Does that make sense?

----------


## Richard Buttrey

> I use google docs. so, I guess I'd need your email address.
> 
> or i could send it as ms or open office.
> 
> would that work?



Hi,

As I said earlier, (I assumed you were using Excel) then this is meat and drink to Excel. 

However AFAIAA the google docs equivalent doesn't have macro capability so you couldn't therefore filter to a separate sheet. Is there any reason why just filtering the data in place isn't a solution? Why do you need a separate extract?

----------


## Greg420

Hm, because I don't like scrolling the tables (too big).

I think it would make my day to day schedule planning  easier. 


Gesendet von meinem iPhone mit Tapatalk

----------


## Richard Buttrey

> Hm, because I don't like scrolling the tables (too big).
> 
> I think it would make my day to day schedule planning  easier. 
> 
> 
> Gesendet von meinem iPhone mit Tapatalk



Hi,

Why the concern about scrolling? The whole point of filtering data is to hide all the stuff you don't want to see. i.e. with data filtered you'll not be scrolling any further than you would with the same visible data extracted to a new sheet.

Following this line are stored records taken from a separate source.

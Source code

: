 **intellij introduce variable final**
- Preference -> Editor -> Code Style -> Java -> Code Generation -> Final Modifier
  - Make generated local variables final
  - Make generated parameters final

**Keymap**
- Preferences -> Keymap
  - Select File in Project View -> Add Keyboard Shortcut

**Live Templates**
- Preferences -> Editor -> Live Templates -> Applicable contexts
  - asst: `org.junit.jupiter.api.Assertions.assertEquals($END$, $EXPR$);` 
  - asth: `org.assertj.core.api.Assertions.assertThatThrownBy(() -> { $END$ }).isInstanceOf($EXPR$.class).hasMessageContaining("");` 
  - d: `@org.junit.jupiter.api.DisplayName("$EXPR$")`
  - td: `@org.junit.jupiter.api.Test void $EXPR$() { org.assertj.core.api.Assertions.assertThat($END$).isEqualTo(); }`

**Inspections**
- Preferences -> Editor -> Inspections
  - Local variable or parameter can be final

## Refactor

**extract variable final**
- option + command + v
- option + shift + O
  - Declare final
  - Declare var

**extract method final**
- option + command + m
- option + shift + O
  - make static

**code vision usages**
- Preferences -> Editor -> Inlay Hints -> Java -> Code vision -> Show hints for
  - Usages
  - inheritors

Or am I missing something fundamental.

----------


## Greg420

3 subjects broken down into 20 ish (haven't counted) sub points = massive table 





Gesendet von meinem iPhone mit Tapatalk

----------


## Richard Buttrey

> 3 subjects broken down into 20 ish (haven't counted) sub points = massive table 
> 
> Gesendet von meinem iPhone mit Tapatalk




That doesn't address the point. 
You say you want to output a certain  number of records to another sheet, apparently because you don't want to scroll down the unfiltered list of your main sheet, and by implication that you are then happy to scroll down the records that are extracted to a second sheet. Fair enough, I can understand that. 

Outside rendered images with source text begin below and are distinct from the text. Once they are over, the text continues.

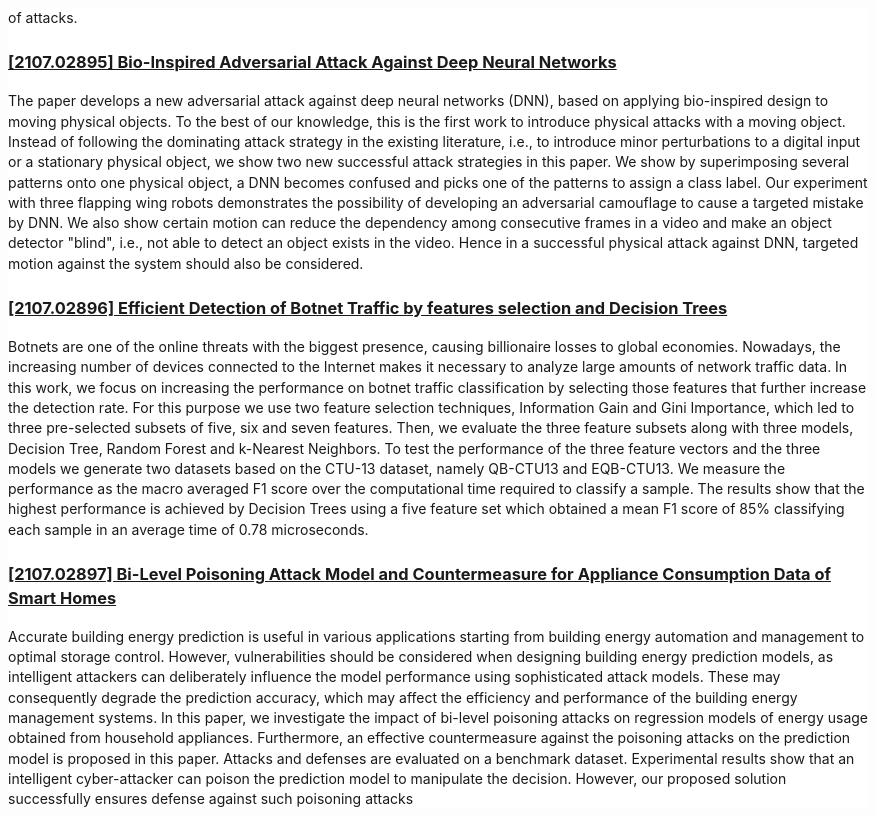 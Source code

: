 of attacks.

    

### [[2107.02895] Bio-Inspired Adversarial Attack Against Deep Neural Networks](http://arxiv.org/abs/2107.02895)


  The paper develops a new adversarial attack against deep neural networks
(DNN), based on applying bio-inspired design to moving physical objects. To the
best of our knowledge, this is the first work to introduce physical attacks
with a moving object. Instead of following the dominating attack strategy in
the existing literature, i.e., to introduce minor perturbations to a digital
input or a stationary physical object, we show two new successful attack
strategies in this paper. We show by superimposing several patterns onto one
physical object, a DNN becomes confused and picks one of the patterns to assign
a class label. Our experiment with three flapping wing robots demonstrates the
possibility of developing an adversarial camouflage to cause a targeted mistake
by DNN. We also show certain motion can reduce the dependency among consecutive
frames in a video and make an object detector "blind", i.e., not able to detect
an object exists in the video. Hence in a successful physical attack against
DNN, targeted motion against the system should also be considered.

    

### [[2107.02896] Efficient Detection of Botnet Traffic by features selection and Decision Trees](http://arxiv.org/abs/2107.02896)


  Botnets are one of the online threats with the biggest presence, causing
billionaire losses to global economies. Nowadays, the increasing number of
devices connected to the Internet makes it necessary to analyze large amounts
of network traffic data. In this work, we focus on increasing the performance
on botnet traffic classification by selecting those features that further
increase the detection rate. For this purpose we use two feature selection
techniques, Information Gain and Gini Importance, which led to three
pre-selected subsets of five, six and seven features. Then, we evaluate the
three feature subsets along with three models, Decision Tree, Random Forest and
k-Nearest Neighbors. To test the performance of the three feature vectors and
the three models we generate two datasets based on the CTU-13 dataset, namely
QB-CTU13 and EQB-CTU13. We measure the performance as the macro averaged F1
score over the computational time required to classify a sample. The results
show that the highest performance is achieved by Decision Trees using a five
feature set which obtained a mean F1 score of 85% classifying each sample in an
average time of 0.78 microseconds.

    

### [[2107.02897] Bi-Level Poisoning Attack Model and Countermeasure for Appliance Consumption Data of Smart Homes](http://arxiv.org/abs/2107.02897)


  Accurate building energy prediction is useful in various applications
starting from building energy automation and management to optimal storage
control. However, vulnerabilities should be considered when designing building
energy prediction models, as intelligent attackers can deliberately influence
the model performance using sophisticated attack models. These may consequently
degrade the prediction accuracy, which may affect the efficiency and
performance of the building energy management systems. In this paper, we
investigate the impact of bi-level poisoning attacks on regression models of
energy usage obtained from household appliances. Furthermore, an effective
countermeasure against the poisoning attacks on the prediction model is
proposed in this paper. Attacks and defenses are evaluated on a benchmark
dataset. Experimental results show that an intelligent cyber-attacker can
poison the prediction model to manipulate the decision. However, our proposed
solution successfully ensures defense against such poisoning attacks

But why, when you can filter the main sheet down to the same number of records so that you SEE exactly the same list of records as you would on a sheet to which this same number of records has been extracted, do you find that unacceptable? What's the difference?

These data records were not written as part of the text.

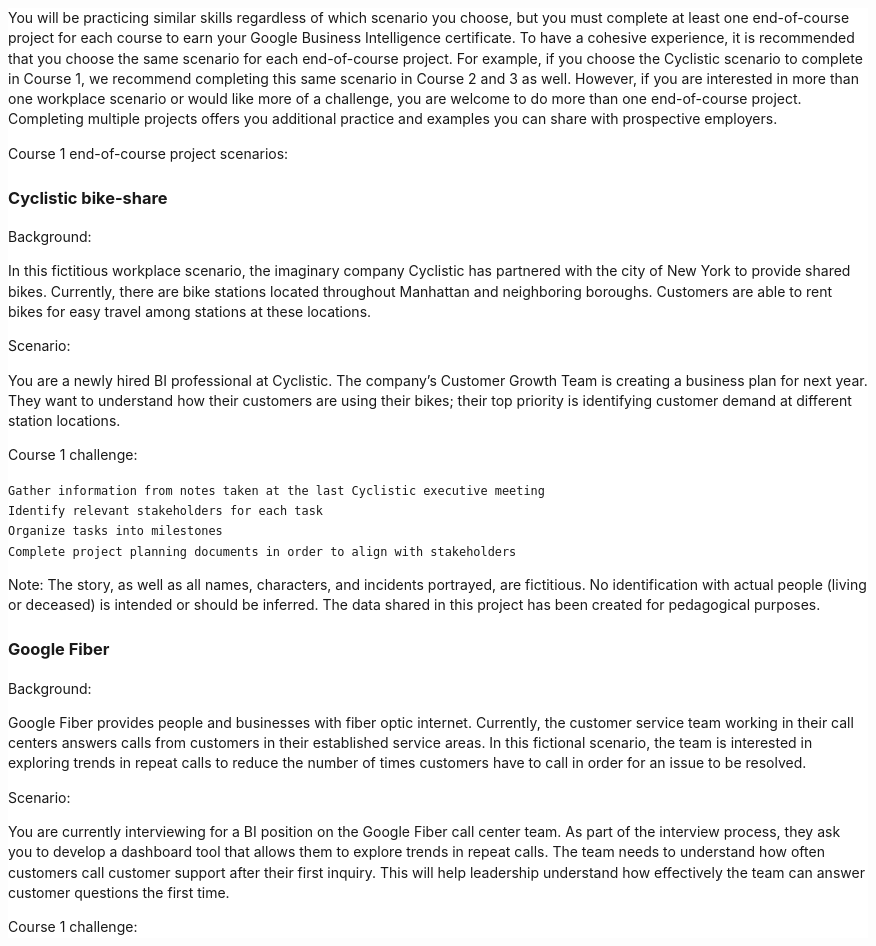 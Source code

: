 You will be practicing similar skills regardless of which scenario you choose, but you must complete at least one end-of-course project for each course to earn your Google Business Intelligence certificate. To have a cohesive experience, it is recommended that you choose the same scenario for each end-of-course project. For example, if you choose the Cyclistic scenario to complete in Course 1, we recommend completing this same scenario in Course 2 and 3 as well. However, if you are interested in more than one workplace scenario or would like more of a challenge, you are welcome to do more than one end-of-course project. Completing multiple projects offers you additional practice and examples you can share with prospective employers.

Course 1 end-of-course project scenarios: 

### Cyclistic bike-share

Background: 

In this fictitious workplace scenario, the imaginary company Cyclistic has partnered with the city of New York to provide shared bikes. Currently, there are bike stations located throughout Manhattan and neighboring boroughs. Customers are able to rent bikes for easy travel among stations at these locations. 

Scenario:

You are a newly hired BI professional at Cyclistic. The company’s Customer Growth Team is creating a business plan for next year. They want to understand how their customers are using their bikes; their top priority is identifying customer demand at different station locations.

Course 1 challenge:

    Gather information from notes taken at the last Cyclistic executive meeting 
    Identify relevant stakeholders for each task
    Organize tasks into milestones
    Complete project planning documents in order to align with stakeholders

Note: The story, as well as all names, characters, and incidents portrayed, are fictitious. No identification with actual people (living or deceased) is intended or should be inferred. The data shared in this project has been created for pedagogical purposes.

### Google Fiber


Background: 

Google Fiber provides people and businesses with fiber optic internet. Currently, the customer service team working in their call centers answers calls from customers in their established service areas. In this fictional scenario, the team is interested in exploring trends in repeat calls to reduce the number of times customers have to call in order for an issue to be resolved. 

Scenario:

You are currently interviewing for a BI position on the Google Fiber call center team. As part of the interview process, they ask you to develop a dashboard tool that allows them to explore trends in repeat calls. The team needs to understand how often customers call customer support after their first inquiry. This will help leadership understand how effectively the team can answer customer questions the first time.

Course 1 challenge:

In any case since you want this in Google docs I'm by no means certain that the google scripting language will allow you to filter to a second sheet. Standard Google docs will allow you to filter a table in a similar way to that mentioned above, but again I don't know whether there is sufficient flexibility in its filtering functionality to meet your need.

Is there a reason why you use Google docs as opposed to pure Excel?

----------


## Greg420

I dont want to scroll. I want a new sheet for my "today" stuff. 

Also, "today" will be around 5 tasks. So, no need to scroll. 

I'm on a Mac and I don't have access to excel. 

Also, I'd do not want to carry my Mac to school etc. 

Google docs: access anytime/anywhere. 

There must be a formula to at least output today's stuff. 







Gesendet von meinem iPhone mit Tapatalk

----------


## Richard Buttrey

> I dont want to scroll. I want a new sheet for my "today" stuff. 
> 
> Also, "today" will be around 5 tasks. So, no need to scroll.



I was merely picking up on your post#9 where you specifically said you wanted to scroll. Perhaps you can understand my confusion when you now say you don't.

Google docs may indeed be access anywhere/anytime. But it doesn't follow that google docs is as flexible as Excel proper.
And I'm still puzzled by your apparent belief that an extracted range of data '5 tasks' whatever that means is somehow less data to look at than a filtered sheet of the same information.

Why don't you download the google doc in question as an excel sheet and upload it here so that we can see exactly what it is that you're trying to do?

----------


## Greg420

Nope, sorry. Didn't say "want to scroll".

Excel is for sure better than excel. Like I said: I don't have excel. So it is not an option.

I don't want to manually filter and I don't want to scroll. 

I can upload a file later. 

Sorry for the confusion. 


Gesendet von meinem iPhone mit Tapatalk

----------


## Richard Buttrey

Sorry, typo. I should have said that you said (or implied) that you didn't want to scroll not that you did. The point I made is still valid. 
Let's see what the file looks like when you've uploaded it.

----------